Premature CD4+ T Cells Senescence Induced by Chronic Infection in Patients with Acute Coronary Syndrome

Aging Dis. 2020 Dec 1;11(6):1471-1480. doi: 10.14336/AD.2020.0203. eCollection 2020 Dec.


Acquired immune responses mediated by CD4+ T cells contribute to the initiation and progression of acute coronary syndrome (ACS). ACS patients show acquired immune system abnormalities that resemble the characteristics of autoimmune dysfunction described in the elderly. This study aimed to investigate the role of premature CD4+ T cells senescence in ACS and the underlying mechanism. We compared the immunological status of 25 ACS patients, 15 young healthy individuals (C1), and 20 elderly individuals with absence of ACS (C2). The percentages of CD4+ T lymphocyte subsets (including naïve, regulatory, memory and effector T cells) in peripheral blood were analyzed. In ACS patients, a significant expansion of CD4+CD28null effector T cells and a decline of CD4+CD25+CD62L+Treg cells were observed.

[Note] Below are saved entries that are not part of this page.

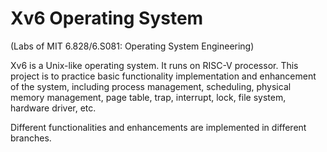 # Xv6 Operating System

(Labs of MIT 6.828/6.S081: Operating System Engineering)

Xv6 is a Unix-like operating system. It runs on RISC-V processor. This project is to practice basic functionality implementation and enhancement of the system, including process management, scheduling, physical memory management, page table, trap, interrupt, lock, file system, hardware driver, etc.


Different functionalities and enhancements are implemented in different branches.
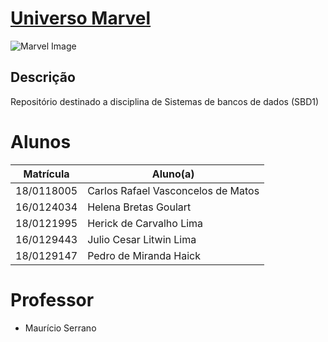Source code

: # [Universo Marvel](https://sbd1.github.io/grupo11-Universo-Marvel) 

![Marvel Image](docs/assets/img/marvel-logo.png)

## Descrição

Repositório destinado a disciplina de Sistemas de bancos de dados (SBD1)

# Alunos

| Matrícula  | Aluno(a)                           |
| ---------- | ---------------------------------- |
| 18/0118005 | Carlos Rafael Vasconcelos de Matos |
| 16/0124034 | Helena Bretas Goulart              |
| 18/0121995 | Herick de Carvalho Lima            |
| 16/0129443 | Julio Cesar Litwin Lima            |
| 18/0129147 | Pedro de Miranda Haick             |

# Professor

- Maurício Serrano
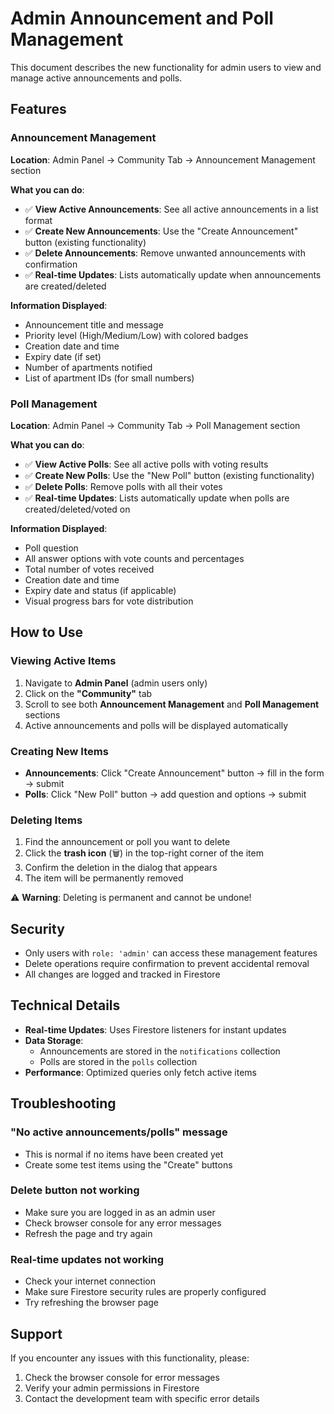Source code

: # Admin Announcement and Poll Management

This document describes the new functionality for admin users to view and manage active announcements and polls.

## Features

### Announcement Management

**Location**: Admin Panel → Community Tab → Announcement Management section

**What you can do**:

- ✅ **View Active Announcements**: See all active announcements in a list format
- ✅ **Create New Announcements**: Use the "Create Announcement" button (existing functionality)
- ✅ **Delete Announcements**: Remove unwanted announcements with confirmation
- ✅ **Real-time Updates**: Lists automatically update when announcements are created/deleted

**Information Displayed**:

- Announcement title and message
- Priority level (High/Medium/Low) with colored badges
- Creation date and time
- Expiry date (if set)
- Number of apartments notified
- List of apartment IDs (for small numbers)

### Poll Management

**Location**: Admin Panel → Community Tab → Poll Management section

**What you can do**:

- ✅ **View Active Polls**: See all active polls with voting results
- ✅ **Create New Polls**: Use the "New Poll" button (existing functionality)
- ✅ **Delete Polls**: Remove polls with all their votes
- ✅ **Real-time Updates**: Lists automatically update when polls are created/deleted/voted on

**Information Displayed**:

- Poll question
- All answer options with vote counts and percentages
- Total number of votes received
- Creation date and time
- Expiry date and status (if applicable)
- Visual progress bars for vote distribution

## How to Use

### Viewing Active Items

1. Navigate to **Admin Panel** (admin users only)
2. Click on the **"Community"** tab
3. Scroll to see both **Announcement Management** and **Poll Management** sections
4. Active announcements and polls will be displayed automatically

### Creating New Items

- **Announcements**: Click "Create Announcement" button → fill in the form → submit
- **Polls**: Click "New Poll" button → add question and options → submit

### Deleting Items

1. Find the announcement or poll you want to delete
2. Click the **trash icon** (🗑️) in the top-right corner of the item
3. Confirm the deletion in the dialog that appears
4. The item will be permanently removed

⚠️ **Warning**: Deleting is permanent and cannot be undone!

## Security

- Only users with `role: 'admin'` can access these management features
- Delete operations require confirmation to prevent accidental removal
- All changes are logged and tracked in Firestore

## Technical Details

- **Real-time Updates**: Uses Firestore listeners for instant updates
- **Data Storage**:
  - Announcements are stored in the `notifications` collection
  - Polls are stored in the `polls` collection
- **Performance**: Optimized queries only fetch active items

## Troubleshooting

### "No active announcements/polls" message

- This is normal if no items have been created yet
- Create some test items using the "Create" buttons

### Delete button not working

- Make sure you are logged in as an admin user
- Check browser console for any error messages
- Refresh the page and try again

### Real-time updates not working

- Check your internet connection
- Make sure Firestore security rules are properly configured
- Try refreshing the browser page

## Support

If you encounter any issues with this functionality, please:

1. Check the browser console for error messages
2. Verify your admin permissions in Firestore
3. Contact the development team with specific error details
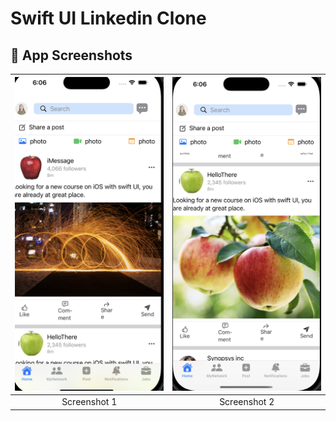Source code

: # Swift UI Linkedin Clone

## 📱 App Screenshots

| ![Screenshot 1](https://github.com/desusmita001/Swift-UI-Linkedin-Clone/blob/main/screenshots/1.png) | ![Screenshot 2](https://github.com/desusmita001/Swift-UI-Linkedin-Clone/blob/main/screenshots/2.png) |
|:--:|:--:|
| Screenshot 1 | Screenshot 2 |

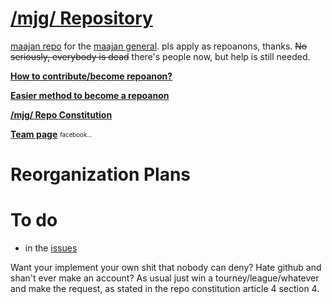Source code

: # [/mjg/ Repository](https://repo.riichi.moe)

[maajan repo](https://repo.riichi.moe) for the [maajan general](https://boards.4channel.org/vg/catalog#s=mjg). pls apply as repoanons, thanks. ~~No seriously, everybody is dead~~ there's people now, but help is still needed.

[**How to contribute/become repoanon?**](https://github.com/vg-mjg/mjg-repo/blob/master/CONTRIBUTING.md)

[**Easier method to become a repoanon**](https://drive.google.com/file/d/1feviU9YQ4o773XEDeZHyjKugNoM1hTgA/view)

[**/mjg/ Repo Constitution**](https://github.com/vg-mjg/mjg-repo/blob/master/CONSTITUTION.md)

[**Team page**](https://github.com/orgs/vg-mjg/teams/repoanons) <sub><sup>facebook...</sup></sub>

# Reorganization Plans

# To do
- in the [issues](https://github.com/vg-mjg/mjg-repo/issues)

Want your implement your own shit that nobody can deny? Hate github and shan't ever make an account? As usual just win a tourney/league/whatever and make the request, as stated in the repo constitution article 4 section 4.
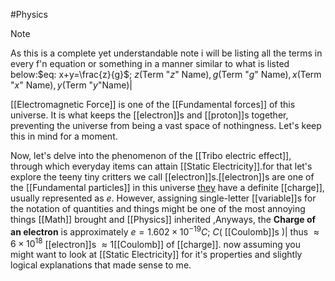 #Physics 
>[!note]
>As this is a complete yet understandable note i will be listing all the terms in every f'n equation or something in a manner similar to what is listed below:$eq: x+y=\frac{z}{g}$; $z($Term "$z$" Name$),g($Term "$g$" Name$),x($Term "$x$" Name$),y($Term "$y$"Name$)|$


[[Electromagnetic Force]] is one of the [[Fundamental forces]] of this universe. It is what keeps the [[electron]]s and [[proton]]s together, preventing the universe from being a vast space of nothingness. Let's keep this in mind for a moment.

Now, let's delve into the phenomenon of the [[Tribo electric effect]], through which everyday items can attain [[Static Electricity]].for that let's explore the teeny tiny critters we call [[electron]]s.[[electron]]s are one of the [[Fundamental particles]] in this universe [they](electron) have a definite [[charge]], usually represented as $e$. However, assigning single-letter [[variable]]s for the notation of quantities and things might be one of the most annoying things [[Math]] brought and [[Physics]]  inherited ,Anyways, the **Charge of an electron** is approximately $e = 1.602 \times 10^{-19}C$; $C($ [[Coulomb]]s $) |$
thus $\approx 6\times 10^{18}$ [[electron]]s $\approx1$[[Coulomb]] of [[charge]].
now  assuming you might want to look at [[Static Electricity]]
for it's properties and slightly logical explanations that made sense to me.

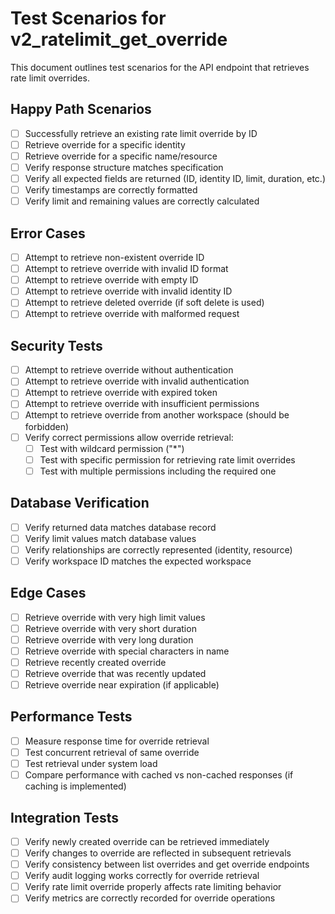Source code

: # Test Scenarios for v2_ratelimit_get_override

This document outlines test scenarios for the API endpoint that retrieves rate limit overrides.

## Happy Path Scenarios

- [ ] Successfully retrieve an existing rate limit override by ID
- [ ] Retrieve override for a specific identity
- [ ] Retrieve override for a specific name/resource
- [ ] Verify response structure matches specification
- [ ] Verify all expected fields are returned (ID, identity ID, limit, duration, etc.)
- [ ] Verify timestamps are correctly formatted
- [ ] Verify limit and remaining values are correctly calculated

## Error Cases

- [ ] Attempt to retrieve non-existent override ID
- [ ] Attempt to retrieve override with invalid ID format
- [ ] Attempt to retrieve override with empty ID
- [ ] Attempt to retrieve override with invalid identity ID
- [ ] Attempt to retrieve deleted override (if soft delete is used)
- [ ] Attempt to retrieve override with malformed request

## Security Tests

- [ ] Attempt to retrieve override without authentication
- [ ] Attempt to retrieve override with invalid authentication
- [ ] Attempt to retrieve override with expired token
- [ ] Attempt to retrieve override with insufficient permissions
- [ ] Attempt to retrieve override from another workspace (should be forbidden)
- [ ] Verify correct permissions allow override retrieval:
  - [ ] Test with wildcard permission ("*")
  - [ ] Test with specific permission for retrieving rate limit overrides
  - [ ] Test with multiple permissions including the required one

## Database Verification

- [ ] Verify returned data matches database record
- [ ] Verify limit values match database values
- [ ] Verify relationships are correctly represented (identity, resource)
- [ ] Verify workspace ID matches the expected workspace

## Edge Cases

- [ ] Retrieve override with very high limit values
- [ ] Retrieve override with very short duration
- [ ] Retrieve override with very long duration
- [ ] Retrieve override with special characters in name
- [ ] Retrieve recently created override
- [ ] Retrieve override that was recently updated
- [ ] Retrieve override near expiration (if applicable)

## Performance Tests

- [ ] Measure response time for override retrieval
- [ ] Test concurrent retrieval of same override
- [ ] Test retrieval under system load
- [ ] Compare performance with cached vs non-cached responses (if caching is implemented)

## Integration Tests

- [ ] Verify newly created override can be retrieved immediately
- [ ] Verify changes to override are reflected in subsequent retrievals
- [ ] Verify consistency between list overrides and get override endpoints
- [ ] Verify audit logging works correctly for override retrieval
- [ ] Verify rate limit override properly affects rate limiting behavior
- [ ] Verify metrics are correctly recorded for override operations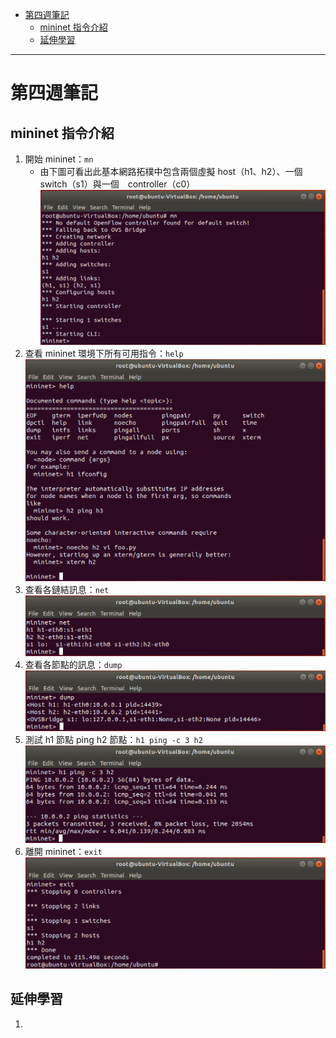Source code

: - [第四週筆記](#第四週筆記)
  - [mininet 指令介紹](#mininet-指令介紹)
  - [延伸學習](#延伸學習)
---
# 第四週筆記
## mininet 指令介紹
1. 開始 mininet：`mn`
   - 由下圖可看出此基本網路拓樸中包含兩個虛擬 host（h1、h2）、一個 switch（s1）與一個　controller（c0）<br>
      <img src="Week 4\mininet_mn.PNG" width="550px" />
2. 查看 mininet 環境下所有可用指令：`help`<br>
   <img src="Week 4\mininet_help.PNG" width="550px" />
3. 查看各鏈結訊息：`net`<br>
   <img src="Week 4\mininet_net.PNG" width="550px" />
4. 查看各節點的訊息：`dump`<br>
   <img src="Week 4\mininet_dump.PNG" width="550px" />
5. 測試 h1 節點 ping h2 節點：`h1 ping -c 3 h2`<br>
   <img src="Week 4\mininet_ping.PNG" width="550px" />
6. 離開 mininet：`exit`<br>
   <img src="Week 4\mininet_exit.PNG" width="550px" />


## 延伸學習
1. []()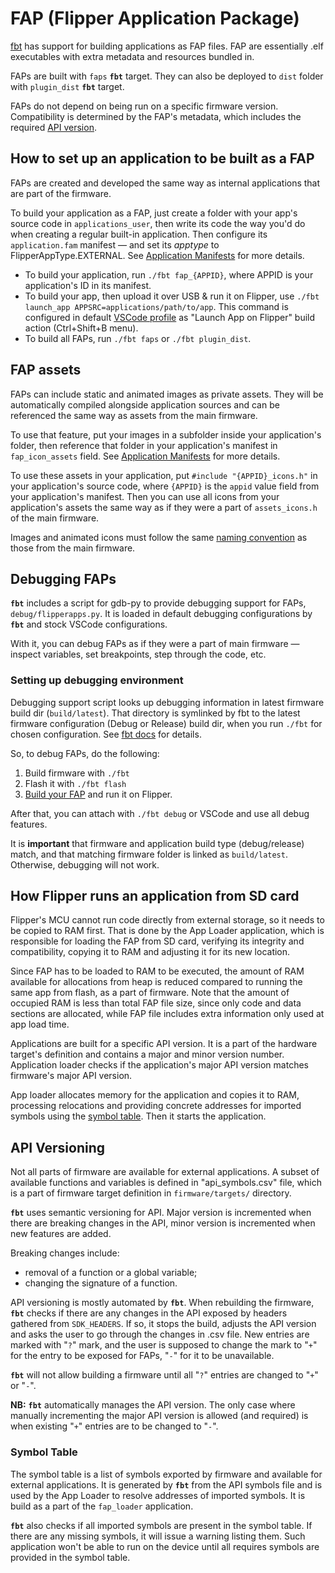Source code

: # FAP (Flipper Application Package)

[fbt](./fbt.md) has support for building applications as FAP files. FAP are essentially .elf executables with extra metadata and resources bundled in.

FAPs are built with `faps` **`fbt`** target. They can also be deployed to `dist` folder with `plugin_dist` **`fbt`** target.

FAPs do not depend on being run on a specific firmware version. Compatibility is determined by the FAP's metadata, which includes the required [API version](#api-versioning).


## How to set up an application to be built as a FAP

FAPs are created and developed the same way as internal applications that are part of the firmware. 

To build your application as a FAP, just create a folder with your app's source code in `applications_user`, then write its code the way you'd do when creating a regular built-in application. Then configure its `application.fam` manifest — and set its *apptype* to FlipperAppType.EXTERNAL. See [Application Manifests](./AppManifests.md#application-definition) for more details. 

 * To build your application, run `./fbt fap_{APPID}`, where APPID is your application's ID in its manifest.
 * To build your app, then upload it over USB & run it on Flipper, use `./fbt launch_app APPSRC=applications/path/to/app`. This command is configured in default [VSCode profile](../.vscode/ReadMe.md) as "Launch App on Flipper" build action (Ctrl+Shift+B menu).
 * To build all FAPs, run `./fbt faps` or `./fbt plugin_dist`.


## FAP assets

FAPs can include static and animated images as private assets. They will be automatically compiled alongside application sources and can be referenced the same way as assets from the main firmware.

To use that feature, put your images in a subfolder inside your application's folder, then reference that folder in your application's manifest in `fap_icon_assets` field. See [Application Manifests](./AppManifests.md#application-definition) for more details.

To use these assets in your application, put `#include "{APPID}_icons.h"` in your application's source code, where `{APPID}` is the `appid` value field from your application's manifest. Then you can use all icons from your application's assets the same way as if they were a part of `assets_icons.h` of the main firmware.

Images and animated icons must follow the same [naming convention](../assets/ReadMe.md#asset-naming-rules) as those from the main firmware.


## Debugging FAPs

**`fbt`** includes a script for gdb-py to provide debugging support for FAPs, `debug/flipperapps.py`. It is loaded in default debugging configurations by **`fbt`** and stock VSCode configurations.

With it, you can debug FAPs as if they were a part of main firmware — inspect variables, set breakpoints, step through the code, etc.

### Setting up debugging environment

Debugging support script looks up debugging information in latest firmware build dir (`build/latest`). That directory is symlinked by fbt to the latest firmware configuration (Debug or Release) build dir, when you run `./fbt` for chosen configuration. See [fbt docs](./fbt.md#nb) for details.

So, to debug FAPs, do the following:
1. Build firmware with `./fbt`
2. Flash it with `./fbt flash`
3. [Build your FAP](#how-to-set-up-an-application-to-be-built-as-a-fap) and run it on Flipper.

After that, you can attach with `./fbt debug` or VSCode and use all debug features.

It is **important** that firmware and application build type (debug/release) match, and that matching firmware folder is linked as `build/latest`. Otherwise, debugging will not work. 


## How Flipper runs an application from SD card

Flipper's MCU cannot run code directly from external storage, so it needs to be copied to RAM first. That is done by the App Loader application, which is responsible for loading the FAP from SD card, verifying its integrity and compatibility, copying it to RAM and adjusting it for its new location. 

Since FAP has to be loaded to RAM to be executed, the amount of RAM available for allocations from heap is reduced compared to running the same app from flash, as a part of firmware. Note that the amount of occupied RAM is less than total FAP file size, since only code and data sections are allocated, while FAP file includes extra information only used at app load time.

Applications are built for a specific API version. It is a part of the hardware target's definition and contains a major and minor version number. Application loader checks if the application's major API version matches firmware's major API version.

App loader allocates memory for the application and copies it to RAM, processing relocations and providing concrete addresses for imported symbols using the [symbol table](#symbol-table). Then it starts the application.


## API Versioning

Not all parts of firmware are available for external applications. A subset of available functions and variables is defined in "api_symbols.csv" file, which is a part of firmware target definition in `firmware/targets/` directory. 

**`fbt`** uses semantic versioning for API. Major version is incremented when there are breaking changes in the API, minor version is incremented when new features are added. 

Breaking changes include:
- removal of a function or a global variable;
- changing the signature of a function.

API versioning is mostly automated by **`fbt`**. When rebuilding the firmware, **`fbt`** checks if there are any changes in the API exposed by headers gathered from `SDK_HEADERS`. If so, it stops the build, adjusts the API version and asks the user to go through the changes in .csv file. New entries are marked with "`?`" mark, and the user is supposed to change the mark to "`+`" for the entry to be exposed for FAPs, "`-`" for it to be unavailable.

**`fbt`** will not allow building a firmware until all "`?`" entries are changed to "`+`" or "`-`".

**NB:** **`fbt`** automatically manages the API version. The only case where manually incrementing the major API version is allowed (and required) is when existing "`+`" entries are to be changed to "`-`". 

### Symbol Table

The symbol table is a list of symbols exported by firmware and available for external applications. It is generated by **`fbt`** from the API symbols file and is used by the App Loader to resolve addresses of imported symbols. It is build as a part of the `fap_loader` application.

**`fbt`** also checks if all imported symbols are present in the symbol table. If there are any missing symbols, it will issue a warning listing them. Such application won't be able to run on the device until all requires symbols are provided in the symbol table.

In addition, patients with ACS showed an accelerated loss of CD4+CD45RA+CD62L+ naïve T cells and a compensatory increase in the number of CD4+CD45RO+ memory T cells. ACS patients demonstrated no significant difference in frequency of T cell receptor excision circles (TRECs) compared to age-matched healthy volunteers. The expression of p16Ink4a was increased while CD62L was decreased in CD4+CD28null T cells of ACS patients. Compared to healthy donors, ACS patients demonstrated the lowest telomerase activity in both CD4+CD28+and CD4+CD28null T cells. The serum levels of C-reactive protein, Cytomegalovirus IgG, Helicobactor pylori IgG and Chlamydia pneumonia IgG were significantly higher in ACS patients. The results suggested that the percentage of CD4+ T cell subpopulations correlated with chronic infection, which contributes to immunosenescence. In conclusion, chronic infection induced senescence of premature CD4+T cells, which may be responsible for the development of ACS.

Keywords: CD28null T cells; CD4+ T cells; acute coronary syndrome; immunosenescence; infection.